Pemerintah Indonesia diketahui resmi menaikkan harga berbagai jenis bahan bakar minyak (BBM), terhitung awal September 2022. Kebijakan tersebut berpengaruh terhadap berbagai jenis sektor ekonomi. Tanpa terkecuali sektor logistik. Pasalnya, banyak kendaraan logistik yang menggunakan BBM bersubsidi seperti solar atau pertalite.

Melansir Kontan, 30 Agustus 2022, ongkos BBM menempati porsi 40 hingga 50 persen dari total biaya transportasi di sektor logistik. Secara otomatis, kenaikan BBM bakal berpengaruh terhadap peningkatan biaya operasional para penyedia jasa logistik.

Tiga Tahapan Logistik

Secara sederhana, terdapat tiga tahapan dalam sektor logistik. Mulai dari first mile, mid mile dan terakhir last mile. Tahapan first mile dapat diartikan sebagai aktivitas pengantaran bahan baku atau produk setengah jadi menuju pabrik.
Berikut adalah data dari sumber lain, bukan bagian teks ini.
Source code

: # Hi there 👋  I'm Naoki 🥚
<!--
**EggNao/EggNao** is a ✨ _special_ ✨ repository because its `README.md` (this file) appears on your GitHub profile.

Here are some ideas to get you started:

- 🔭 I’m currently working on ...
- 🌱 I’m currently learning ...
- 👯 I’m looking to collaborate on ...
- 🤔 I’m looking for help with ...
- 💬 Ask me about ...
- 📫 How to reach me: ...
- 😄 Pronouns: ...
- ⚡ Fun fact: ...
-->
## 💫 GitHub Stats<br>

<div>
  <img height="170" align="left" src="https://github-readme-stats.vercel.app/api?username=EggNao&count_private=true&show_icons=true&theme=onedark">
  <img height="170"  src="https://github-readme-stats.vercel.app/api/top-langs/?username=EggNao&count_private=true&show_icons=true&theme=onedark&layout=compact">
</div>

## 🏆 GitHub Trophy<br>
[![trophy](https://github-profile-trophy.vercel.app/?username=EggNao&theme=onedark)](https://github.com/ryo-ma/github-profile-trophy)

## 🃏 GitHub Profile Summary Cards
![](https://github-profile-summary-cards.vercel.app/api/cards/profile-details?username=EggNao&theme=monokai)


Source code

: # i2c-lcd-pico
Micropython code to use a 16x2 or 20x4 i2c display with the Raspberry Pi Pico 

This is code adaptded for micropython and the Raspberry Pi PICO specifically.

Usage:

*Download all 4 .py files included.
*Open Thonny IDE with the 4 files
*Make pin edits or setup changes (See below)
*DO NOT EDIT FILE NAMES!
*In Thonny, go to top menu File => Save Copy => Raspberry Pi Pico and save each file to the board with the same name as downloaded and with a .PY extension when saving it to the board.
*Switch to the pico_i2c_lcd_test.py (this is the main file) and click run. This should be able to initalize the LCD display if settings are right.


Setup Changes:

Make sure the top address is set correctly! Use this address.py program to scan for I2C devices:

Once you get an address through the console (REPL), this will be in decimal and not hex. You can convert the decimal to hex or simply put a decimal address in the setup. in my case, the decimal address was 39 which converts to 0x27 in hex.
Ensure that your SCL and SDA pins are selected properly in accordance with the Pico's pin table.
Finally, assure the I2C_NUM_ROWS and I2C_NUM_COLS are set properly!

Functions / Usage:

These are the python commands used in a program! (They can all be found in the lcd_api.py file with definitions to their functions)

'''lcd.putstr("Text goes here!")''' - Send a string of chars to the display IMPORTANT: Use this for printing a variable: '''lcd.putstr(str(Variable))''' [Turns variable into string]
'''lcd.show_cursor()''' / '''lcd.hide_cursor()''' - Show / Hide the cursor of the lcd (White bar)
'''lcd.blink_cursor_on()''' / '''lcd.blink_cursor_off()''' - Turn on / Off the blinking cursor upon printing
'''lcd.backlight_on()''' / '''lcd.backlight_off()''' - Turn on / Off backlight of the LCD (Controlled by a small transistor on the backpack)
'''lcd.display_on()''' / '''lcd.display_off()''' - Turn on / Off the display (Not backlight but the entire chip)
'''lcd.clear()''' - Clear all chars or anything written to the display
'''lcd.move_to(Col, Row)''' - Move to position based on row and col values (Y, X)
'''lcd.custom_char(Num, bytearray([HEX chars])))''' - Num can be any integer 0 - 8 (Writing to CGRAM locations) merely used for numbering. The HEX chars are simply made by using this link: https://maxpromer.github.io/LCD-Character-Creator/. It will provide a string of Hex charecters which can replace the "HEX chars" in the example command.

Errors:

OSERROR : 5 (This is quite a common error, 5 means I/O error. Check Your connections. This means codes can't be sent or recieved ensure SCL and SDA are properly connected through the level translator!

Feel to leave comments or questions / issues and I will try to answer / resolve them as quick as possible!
Tahap berikutnya yaitu mid mile. Pada tahapan ini, produk yang sudah jadi dikirimkan dari pabrik menuju jalur distribusi termasuk pergudangan. Di tahapan first mile dan mid mile, banyak kendaraan angkutan logistik yang menggunakan BBM jenis solar.

Tahap terakhir yakni last mile. Di sini, barang diantarkan langsung menuju ke konsumen. Di tahap ini, umumnya kendaraan logistik yang digunakan berbahan bakar pertalite. Namun, juga ada yang menggunakan solar.

Semakin jauh pengiriman, otomatis biaya BBM juga membengkak. Pada akhirnya, total biaya transportasi yang harus ditanggung perusahaan penyedia jasa logistik menjadi naik.

Masih melansir Kontan, Asosiasi Logistik Indonesia menyatakan bahwa para pelaku usaha jasa logistik hanya mampu mentoleransi kenaikan harga BBM sebanyak 10 persen. Di atas itu, biaya terkait ikut terkerek, yang ujung-ujungnya mempengaruhi total ongkos pengantaran barang.